A grand mass wedding was organised on June 14, 2010, with Hindu and Christian ceremonies.

“If we can build this family unit we can reduce the chance of a return to violence,” says Hettiarachchi.

The commission laid on wedding sarees, garlands, jewellery, entertainers and a feast – “all the jing-bang was there!”, said the brigadier, a with a grin.

One of the couples was Victor Simson, 27, and his wife, Radhi Devi, 23, who now live freely in Mullaitivu and have a baby.

In Vavuniya, Mr Simson told The Weekend Australian how he had been punished for running away from the LTTE. “I was manacled in solitary confinement for three months in darkness,” he said. “There was space only to sit, not stand up”.

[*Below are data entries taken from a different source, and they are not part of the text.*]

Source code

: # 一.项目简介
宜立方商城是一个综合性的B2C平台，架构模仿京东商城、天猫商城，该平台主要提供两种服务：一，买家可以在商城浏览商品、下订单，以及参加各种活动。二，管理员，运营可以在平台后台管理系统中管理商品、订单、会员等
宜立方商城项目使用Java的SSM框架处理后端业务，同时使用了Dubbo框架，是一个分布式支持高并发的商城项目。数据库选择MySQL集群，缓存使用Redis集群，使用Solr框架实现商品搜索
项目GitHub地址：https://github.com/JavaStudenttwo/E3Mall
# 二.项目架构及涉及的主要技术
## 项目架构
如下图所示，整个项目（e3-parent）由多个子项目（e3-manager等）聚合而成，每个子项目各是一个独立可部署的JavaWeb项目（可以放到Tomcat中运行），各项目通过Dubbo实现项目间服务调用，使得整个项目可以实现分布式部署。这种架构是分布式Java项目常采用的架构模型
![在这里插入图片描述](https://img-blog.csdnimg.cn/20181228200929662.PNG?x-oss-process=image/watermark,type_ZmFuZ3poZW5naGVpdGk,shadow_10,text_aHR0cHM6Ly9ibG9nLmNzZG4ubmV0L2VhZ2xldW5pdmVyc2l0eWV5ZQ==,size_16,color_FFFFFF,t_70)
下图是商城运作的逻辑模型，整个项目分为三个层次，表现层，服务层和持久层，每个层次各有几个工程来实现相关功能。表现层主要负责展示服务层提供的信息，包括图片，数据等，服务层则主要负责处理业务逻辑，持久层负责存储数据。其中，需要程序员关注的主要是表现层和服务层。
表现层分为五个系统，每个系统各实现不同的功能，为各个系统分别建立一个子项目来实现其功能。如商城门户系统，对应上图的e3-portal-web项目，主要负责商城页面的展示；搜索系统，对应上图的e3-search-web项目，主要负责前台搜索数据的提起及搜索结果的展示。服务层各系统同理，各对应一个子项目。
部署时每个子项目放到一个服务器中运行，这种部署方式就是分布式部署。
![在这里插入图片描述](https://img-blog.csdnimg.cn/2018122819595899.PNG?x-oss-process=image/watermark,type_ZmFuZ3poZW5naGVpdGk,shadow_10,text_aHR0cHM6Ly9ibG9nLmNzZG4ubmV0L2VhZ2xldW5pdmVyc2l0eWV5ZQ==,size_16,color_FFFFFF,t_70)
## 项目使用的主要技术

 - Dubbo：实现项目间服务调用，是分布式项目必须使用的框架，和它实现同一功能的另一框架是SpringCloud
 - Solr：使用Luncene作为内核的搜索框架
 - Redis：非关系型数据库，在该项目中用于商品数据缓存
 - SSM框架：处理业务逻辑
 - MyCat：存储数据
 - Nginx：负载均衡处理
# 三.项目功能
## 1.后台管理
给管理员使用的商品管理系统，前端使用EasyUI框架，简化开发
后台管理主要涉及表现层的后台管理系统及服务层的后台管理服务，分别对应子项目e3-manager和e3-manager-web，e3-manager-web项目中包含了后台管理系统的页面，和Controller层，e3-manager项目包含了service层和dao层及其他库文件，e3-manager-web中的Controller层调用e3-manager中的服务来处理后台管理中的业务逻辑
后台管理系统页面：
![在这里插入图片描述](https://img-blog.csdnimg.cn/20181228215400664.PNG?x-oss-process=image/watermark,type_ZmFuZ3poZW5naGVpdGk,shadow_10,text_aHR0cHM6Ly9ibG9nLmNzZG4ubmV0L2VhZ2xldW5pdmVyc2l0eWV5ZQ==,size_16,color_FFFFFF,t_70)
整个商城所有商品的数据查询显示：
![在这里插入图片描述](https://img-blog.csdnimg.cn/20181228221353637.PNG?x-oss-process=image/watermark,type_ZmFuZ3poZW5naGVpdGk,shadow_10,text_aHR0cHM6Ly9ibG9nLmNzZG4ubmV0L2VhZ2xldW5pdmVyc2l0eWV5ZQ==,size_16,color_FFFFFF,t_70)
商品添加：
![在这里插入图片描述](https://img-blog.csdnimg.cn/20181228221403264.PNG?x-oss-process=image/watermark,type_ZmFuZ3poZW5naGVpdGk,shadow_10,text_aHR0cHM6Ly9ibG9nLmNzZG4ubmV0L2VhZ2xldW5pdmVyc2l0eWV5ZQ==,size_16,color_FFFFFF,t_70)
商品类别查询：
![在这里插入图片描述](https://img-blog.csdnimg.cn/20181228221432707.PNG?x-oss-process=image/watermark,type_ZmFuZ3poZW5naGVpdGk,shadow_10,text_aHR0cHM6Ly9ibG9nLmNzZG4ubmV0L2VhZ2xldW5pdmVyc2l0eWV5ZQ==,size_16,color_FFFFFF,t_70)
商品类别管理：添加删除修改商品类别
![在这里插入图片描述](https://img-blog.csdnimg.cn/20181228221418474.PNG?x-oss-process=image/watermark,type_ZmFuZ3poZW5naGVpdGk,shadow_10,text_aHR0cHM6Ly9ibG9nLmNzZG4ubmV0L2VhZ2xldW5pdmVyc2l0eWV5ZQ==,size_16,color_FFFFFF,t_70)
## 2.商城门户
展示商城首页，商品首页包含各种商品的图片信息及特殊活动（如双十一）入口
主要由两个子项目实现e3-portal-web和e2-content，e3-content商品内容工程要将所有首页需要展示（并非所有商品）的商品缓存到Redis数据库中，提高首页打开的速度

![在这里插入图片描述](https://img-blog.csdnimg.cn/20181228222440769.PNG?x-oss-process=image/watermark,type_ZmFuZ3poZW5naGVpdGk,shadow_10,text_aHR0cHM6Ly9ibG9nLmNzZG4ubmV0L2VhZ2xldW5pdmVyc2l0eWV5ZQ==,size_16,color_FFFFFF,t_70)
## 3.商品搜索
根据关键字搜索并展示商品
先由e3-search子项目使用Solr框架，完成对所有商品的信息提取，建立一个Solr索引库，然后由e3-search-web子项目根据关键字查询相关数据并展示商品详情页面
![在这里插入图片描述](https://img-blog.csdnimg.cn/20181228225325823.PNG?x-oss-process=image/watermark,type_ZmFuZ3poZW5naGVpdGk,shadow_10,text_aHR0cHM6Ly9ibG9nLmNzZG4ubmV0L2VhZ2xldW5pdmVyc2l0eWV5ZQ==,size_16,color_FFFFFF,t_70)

With the LTTE defeated, he and Radhi had declared themselves to the army as Tigers and entered the rehabilitation process.

The couple are shunned by relatives – a common problem for ex-guerillas who face odium for having brought terror to their communities and, after all that, for having lost the fight – and must make their way alone, their little unit boosted by the baby.

Like other guerillas interviewed, Mr Simson and his wife face an uncertain future with no permanent jobs, no home of their own and few links in the community into which they have been released.

They sometimes face payback for the humiliation over 30 years when young Tigers – drawn mostly from the under-privileged lower Hindu castes – upheld an iron regime, lording it over their elders and higher castes. Education and job training is the priority in rehabilitation; the government knows that releasing ill-equipped youth into the depressed areas from which they had been recruited into the LTTE is a recipe for disaster.

Former child soldiers have been sent to school, and in the past two years more than 300 have passed the A-Level exams and about 50 have entered university. Older guerillas are given training and business loans.

Arun Tambimuttu, whose father, a Tamil nationalist MP, was gunned down by the Tigers in 1989, told The Weekend Australian former combatants faced problems because of their violent history. Mr Tambimuttu is a political organiser for the Sri Lanka Freedom Party in the eastern city of Batticaloa where former militants – including 5000 rehabilitated ex-Tigers – are a visible presence: many are amputees; many bear bullet and shrapnel scars.

These Tamils have to live alongside others of rival groups who had killed their relatives. Mr Tambimuttu knows more than one Tamil whose entire family had been killed by other guerillas.

“It is a very complex scenario for the Tamil community to deal with, and this is where reconciliation is even more challenging than a simple Tamil-Sinhala equation.